Increasing use of colonoscopy is making iatrogenic perforations more common. We herein present our experience with operative management of colonoscopic-related perforations.
Retrospective review (1980-2006).
Tertiary referral center.
A total of 258 248 colonoscopies performed in patients, from which we identified 180 iatrogenic perforations (incidence, 0.07%). Of these, 165 perforations were managed operatively.

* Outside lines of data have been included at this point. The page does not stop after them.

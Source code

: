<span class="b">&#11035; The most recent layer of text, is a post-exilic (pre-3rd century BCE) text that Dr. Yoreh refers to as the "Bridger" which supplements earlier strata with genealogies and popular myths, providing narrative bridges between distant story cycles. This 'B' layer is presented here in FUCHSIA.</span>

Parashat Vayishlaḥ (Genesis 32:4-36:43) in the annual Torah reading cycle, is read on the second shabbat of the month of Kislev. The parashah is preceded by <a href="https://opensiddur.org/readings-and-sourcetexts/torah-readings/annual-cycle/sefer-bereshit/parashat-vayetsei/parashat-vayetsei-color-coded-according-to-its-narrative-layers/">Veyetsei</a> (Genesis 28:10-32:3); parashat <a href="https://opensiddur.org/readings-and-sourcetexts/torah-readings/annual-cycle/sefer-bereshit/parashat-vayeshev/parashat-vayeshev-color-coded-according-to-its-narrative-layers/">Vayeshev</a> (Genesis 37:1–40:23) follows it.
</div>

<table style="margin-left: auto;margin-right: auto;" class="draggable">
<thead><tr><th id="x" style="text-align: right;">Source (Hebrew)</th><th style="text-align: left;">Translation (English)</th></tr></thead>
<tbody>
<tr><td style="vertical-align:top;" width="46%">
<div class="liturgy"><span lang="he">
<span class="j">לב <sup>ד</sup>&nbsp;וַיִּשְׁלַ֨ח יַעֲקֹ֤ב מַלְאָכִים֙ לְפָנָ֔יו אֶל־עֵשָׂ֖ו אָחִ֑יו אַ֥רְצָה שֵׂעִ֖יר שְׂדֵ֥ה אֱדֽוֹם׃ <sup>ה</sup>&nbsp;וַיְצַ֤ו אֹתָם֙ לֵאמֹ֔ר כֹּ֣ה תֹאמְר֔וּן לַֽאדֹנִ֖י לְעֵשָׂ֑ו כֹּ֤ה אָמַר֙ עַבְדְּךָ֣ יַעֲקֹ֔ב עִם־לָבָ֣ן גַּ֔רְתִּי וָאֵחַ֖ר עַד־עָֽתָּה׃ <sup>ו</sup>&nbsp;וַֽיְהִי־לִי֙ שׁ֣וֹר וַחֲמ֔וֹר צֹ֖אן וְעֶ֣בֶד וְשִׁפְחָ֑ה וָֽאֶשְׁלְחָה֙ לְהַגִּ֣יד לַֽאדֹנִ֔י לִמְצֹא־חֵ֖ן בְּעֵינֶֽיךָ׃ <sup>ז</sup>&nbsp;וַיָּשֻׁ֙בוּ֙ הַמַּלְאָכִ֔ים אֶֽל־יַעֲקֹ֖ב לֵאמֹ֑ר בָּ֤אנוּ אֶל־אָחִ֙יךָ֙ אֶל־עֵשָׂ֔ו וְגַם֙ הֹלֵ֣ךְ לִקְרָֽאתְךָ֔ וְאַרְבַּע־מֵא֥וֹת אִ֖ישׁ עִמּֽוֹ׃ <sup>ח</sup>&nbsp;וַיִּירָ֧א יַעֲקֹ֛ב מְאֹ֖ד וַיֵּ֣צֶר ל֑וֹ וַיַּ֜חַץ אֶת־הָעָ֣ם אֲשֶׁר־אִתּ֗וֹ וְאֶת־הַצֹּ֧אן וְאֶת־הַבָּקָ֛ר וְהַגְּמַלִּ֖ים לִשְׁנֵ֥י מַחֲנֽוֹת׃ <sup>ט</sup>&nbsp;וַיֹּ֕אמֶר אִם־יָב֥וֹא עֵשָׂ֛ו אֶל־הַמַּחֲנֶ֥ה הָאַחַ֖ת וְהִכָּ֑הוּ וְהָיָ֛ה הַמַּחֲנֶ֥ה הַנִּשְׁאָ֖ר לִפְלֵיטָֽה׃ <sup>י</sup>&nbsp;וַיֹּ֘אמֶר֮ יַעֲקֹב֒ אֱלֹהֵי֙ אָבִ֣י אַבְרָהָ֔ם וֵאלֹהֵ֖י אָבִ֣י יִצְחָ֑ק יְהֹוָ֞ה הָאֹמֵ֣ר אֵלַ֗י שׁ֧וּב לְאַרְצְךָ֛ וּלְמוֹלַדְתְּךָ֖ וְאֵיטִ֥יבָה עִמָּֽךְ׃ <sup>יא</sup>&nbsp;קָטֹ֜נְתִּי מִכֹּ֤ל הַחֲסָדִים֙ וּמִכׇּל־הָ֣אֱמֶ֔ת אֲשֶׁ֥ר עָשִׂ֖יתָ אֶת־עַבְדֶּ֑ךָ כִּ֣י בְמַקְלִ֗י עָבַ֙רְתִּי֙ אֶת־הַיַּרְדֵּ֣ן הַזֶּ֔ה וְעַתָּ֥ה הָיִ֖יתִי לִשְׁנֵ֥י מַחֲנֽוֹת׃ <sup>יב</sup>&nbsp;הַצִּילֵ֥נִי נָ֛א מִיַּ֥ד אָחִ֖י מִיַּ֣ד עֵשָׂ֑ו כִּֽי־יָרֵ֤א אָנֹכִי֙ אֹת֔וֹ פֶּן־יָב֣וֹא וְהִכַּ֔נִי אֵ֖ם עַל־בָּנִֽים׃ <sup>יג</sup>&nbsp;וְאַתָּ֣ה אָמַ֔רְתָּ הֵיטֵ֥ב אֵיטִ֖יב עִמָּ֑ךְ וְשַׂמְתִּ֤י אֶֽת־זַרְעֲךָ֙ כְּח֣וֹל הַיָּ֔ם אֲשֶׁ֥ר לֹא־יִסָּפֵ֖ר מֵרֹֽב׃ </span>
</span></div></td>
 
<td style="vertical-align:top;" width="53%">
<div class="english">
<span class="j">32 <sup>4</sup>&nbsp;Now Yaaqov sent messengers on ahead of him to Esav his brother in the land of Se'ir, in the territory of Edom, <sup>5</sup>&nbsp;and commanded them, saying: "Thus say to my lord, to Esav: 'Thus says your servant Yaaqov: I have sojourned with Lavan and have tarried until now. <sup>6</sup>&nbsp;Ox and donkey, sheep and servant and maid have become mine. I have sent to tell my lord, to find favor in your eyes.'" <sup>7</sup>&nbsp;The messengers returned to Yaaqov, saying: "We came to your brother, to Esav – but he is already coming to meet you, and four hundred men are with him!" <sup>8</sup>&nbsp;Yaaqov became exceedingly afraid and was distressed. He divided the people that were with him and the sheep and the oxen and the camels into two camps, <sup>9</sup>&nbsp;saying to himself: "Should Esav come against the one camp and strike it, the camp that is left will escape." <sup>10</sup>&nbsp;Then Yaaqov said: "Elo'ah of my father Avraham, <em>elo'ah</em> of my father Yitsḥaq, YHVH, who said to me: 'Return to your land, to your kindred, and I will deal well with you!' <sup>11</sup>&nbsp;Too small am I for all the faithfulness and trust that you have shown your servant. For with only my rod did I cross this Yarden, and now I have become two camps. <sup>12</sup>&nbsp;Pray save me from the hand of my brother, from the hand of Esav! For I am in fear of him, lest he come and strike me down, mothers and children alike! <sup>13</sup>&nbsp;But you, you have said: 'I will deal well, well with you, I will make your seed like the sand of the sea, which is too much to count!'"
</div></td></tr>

Patients underwent primary repair (29%), resection with primary anastomosis (33%), or fecal diversion (38%). Patients presenting within 24 hours (78%) were more likely to have minimal peritoneal contamination (64 patients [50%] vs 6 [17%]; P = .01) and to undergo primary repair or resection with anastomosis (86 [67%] patients vs 13 [36%]; P < .01). Patients presenting after 24 hours (22%) were more likely to have feculent contamination (16 patients [44%] vs 4 [11%]; P = .02) and to receive an ostomy (23 patients [64%] vs 43 [33%]; P = .02). The sigmoid colon was the most frequent site of perforation, followed by the cecum (53% and 24%, respectively; P < .001); blunt or torque injury exceeded polypectomy and thermal injuries (55% vs 27% and 18%, respectively; P < .001). Patients with blunt injuries were more likely to receive a stoma than were those with polypectomy and thermal perforations (44 patients vs 9 and 9, respectively; P = .02), as were patients with feculent peritonitis compared with those with moderate and minimal soilage (28 patients [78%] vs 28 [42%] and 6 [10%] respectively; P = .002). Operative morbidity was 36%, with a mortality rate of 7%. Multivariate analysis indicated that blunt injuries, poor bowel preparation, corticosteroid use, and being younger than 67 years were risk factors for postoperative morbidity (P ≤ .01); no factors correlated with death.
Colonoscopic perforation occurs in fewer than 1 in 1000 patients and is associated with significant morbidity and mortality. Prompt diagnosis and operative therapy are critical in most cases.